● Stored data
*** Begin section ***

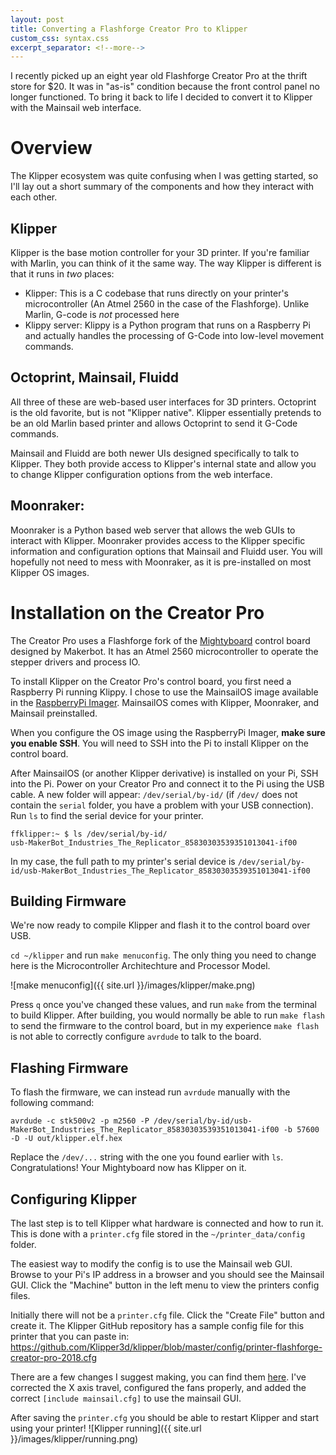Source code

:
 ```yaml
---
layout: post
title: Converting a Flashforge Creator Pro to Klipper
custom_css: syntax.css
excerpt_separator: <!--more-->
---
```

I recently picked up an eight year old Flashforge Creator Pro at the thrift store for $20. It was in "as-is" condition because the front control panel no longer functioned. To bring it back to life I decided to convert it to Klipper with the Mainsail web interface.
<!--more-->
Overview
========
The Klipper ecosystem was quite confusing when I was getting started, so I'll lay out a short summary of the components and how they interact with each other.

Klipper
-------
Klipper is the base motion controller for your 3D printer. If you're familiar with Marlin, you can think of it the same way. The way Klipper is different is that it runs in *two* places: 

* Klipper: This is a C codebase that runs directly on your printer's microcontroller (An Atmel 2560 in the case of the Flashforge). Unlike Marlin, G-code is *not* processed here
* Klippy server: Klippy is a Python program that runs on a Raspberry Pi and actually handles the processing of G-Code into low-level movement commands. 

Octoprint, Mainsail, Fluidd
---------------------------
All three of these are web-based user interfaces for 3D printers. Octoprint is the old favorite, but is not "Klipper native". Klipper essentially pretends to be an old Marlin based printer and allows Octoprint to send it G-Code commands. 

Mainsail and Fluidd are both newer UIs designed specifically to talk to Klipper. They both provide access to Klipper's internal state and allow you to change Klipper configuration options from the web interface. 

Moonraker:
----------
Moonraker is a Python based web server that allows the web GUIs to interact with Klipper. Moonraker provides access to the Klipper specific information and configuration options that Mainsail and Fluidd user. You will hopefully not need to mess with Moonraker, as it is pre-installed on most Klipper OS images.

Installation on the Creator Pro
===============================
The Creator Pro uses a Flashforge fork of the [Mightyboard](https://www.geeetech.com/wiki/index.php/Mighty_Board) control board designed by Makerbot. It has an Atmel 2560 microcontroller to operate the stepper drivers and process IO.

To install Klipper on the Creator Pro's control board, you first need a Raspberry Pi running Klippy. I chose to use the MainsailOS image available in the [RaspberryPi Imager](https://www.raspberrypi.com/software/). MainsailOS comes with Klipper, Moonraker, and Mainsail preinstalled.

When you configure the OS image using the RaspberryPi Imager, **make sure you enable SSH**. You will need to SSH into the Pi to install Klipper on the control board.

After MainsailOS (or another Klipper derivative) is installed on your Pi, SSH into the Pi. Power on your Creator Pro and connect it to the Pi using the USB cable. A new folder will appear: `/dev/serial/by-id/` (if `/dev/` does not contain the `serial` folder, you have a problem with your USB connection). Run `ls` to find the serial device for your printer.

```
ffklipper:~ $ ls /dev/serial/by-id/
usb-MakerBot_Industries_The_Replicator_85830303539351013041-if00
```

In my case, the full path to my printer's serial device is `/dev/serial/by-id/usb-MakerBot_Industries_The_Replicator_85830303539351013041-if00`

Building Firmware
-----------------
We're now ready to compile Klipper and flash it to the control board over USB.

`cd ~/klipper` and run `make menuconfig`. The only thing you need to change here is the Microcontroller Architechture and Processor Model.

![make menuconfig]({{ site.url }}/images/klipper/make.png)

Press `q` once you've changed these values, and run `make` from the terminal to build Klipper. After building, you would normally be able to run `make flash` to send the firmware to the control board, but in my experience `make flash` is not able to correctly configure `avrdude` to talk to the board.

Flashing Firmware
-----------------

To flash the firmware, we can instead run `avrdude` manually with the following command:

```
avrdude -c stk500v2 -p m2560 -P /dev/serial/by-id/usb-MakerBot_Industries_The_Replicator_85830303539351013041-if00 -b 57600 -D -U out/klipper.elf.hex
```
Replace the `/dev/...` string with the one you found earlier with `ls`. Congratulations! Your Mightyboard now has Klipper on it.

Configuring Klipper
-------------------
The last step is to tell Klipper what hardware is connected and how to run it. This is done with a `printer.cfg` file stored in the `~/printer_data/config` folder.

The easiest way to modify the config is to use the Mainsail web GUI. Browse to your Pi's IP address in a browser and you should see the Mainsail GUI. Click the "Machine" button in the left menu to view the printers config files.

Initially there will not be a `printer.cfg` file. Click the "Create File" button and create it. The Klipper GitHub repository has a sample config file for this printer that you can paste in: https://github.com/Klipper3d/klipper/blob/master/config/printer-flashforge-creator-pro-2018.cfg

There are a few changes I suggest making, you can find them [here](https://gist.github.com/pddenhar/0b1b6550b52b352125b13757393988ff). I've corrected the X axis travel, configured the fans properly, and added the correct `[include mainsail.cfg]` to use the mainsail GUI.

After saving the `printer.cfg` you should be able to restart Klipper and start using your printer!
![Klipper running]({{ site.url }}/images/klipper/running.png)

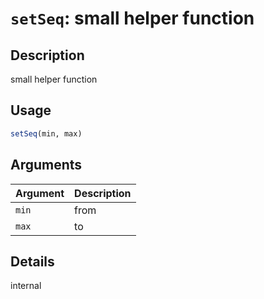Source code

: # `setSeq`: small helper function

## Description


 small helper function


## Usage

```r
setSeq(min, max)
```


## Arguments

Argument      |Description
------------- |----------------
```min```     |     from
```max```     |     to

## Details


 internal


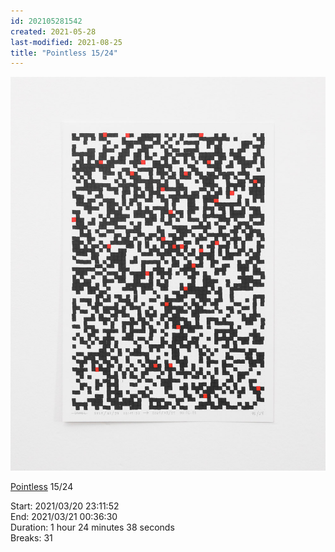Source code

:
 ```yaml
---
id: 202105281542
created: 2021-05-28
last-modified: 2021-08-25
title: "Pointless 15/24"
---
```

![](../assets/202105281542.jpg)

[Pointless](202105271855) 15/24 

Start: 2021/03/20 23:11:52  
End: 2021/03/21 00:36:30  
Duration: 1 hour 24 minutes 38 seconds  
Breaks: 31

*** End section ***

● Task statement
All lines above from the one with "I recently picked" to the one with "All three of", inclusive, should be copied exactly, and no other lines.

● Result of this task
I recently picked up an eight year old Flashforge Creator Pro at the thrift store for $20. It was in "as-is" condition because the front control panel no longer functioned. To bring it back to life I decided to convert it to Klipper with the Mainsail web interface.
<!--more-->
Overview
========
The Klipper ecosystem was quite confusing when I was getting started, so I'll lay out a short summary of the components and how they interact with each other.

Klipper
-------
Klipper is the base motion controller for your 3D printer. If you're familiar with Marlin, you can think of it the same way. The way Klipper is different is that it runs in *two* places: 

* Klipper: This is a C codebase that runs directly on your printer's microcontroller (An Atmel 2560 in the case of the Flashforge). Unlike Marlin, G-code is *not* processed here
* Klippy server: Klippy is a Python program that runs on a Raspberry Pi and actually handles the processing of G-Code into low-level movement commands. 

Octoprint, Mainsail, Fluidd
---------------------------
All three of these are web-based user interfaces for 3D printers. Octoprint is the old favorite, but is not "Klipper native". Klipper essentially pretends to be an old Marlin based printer and allows Octoprint to send it G-Code commands. 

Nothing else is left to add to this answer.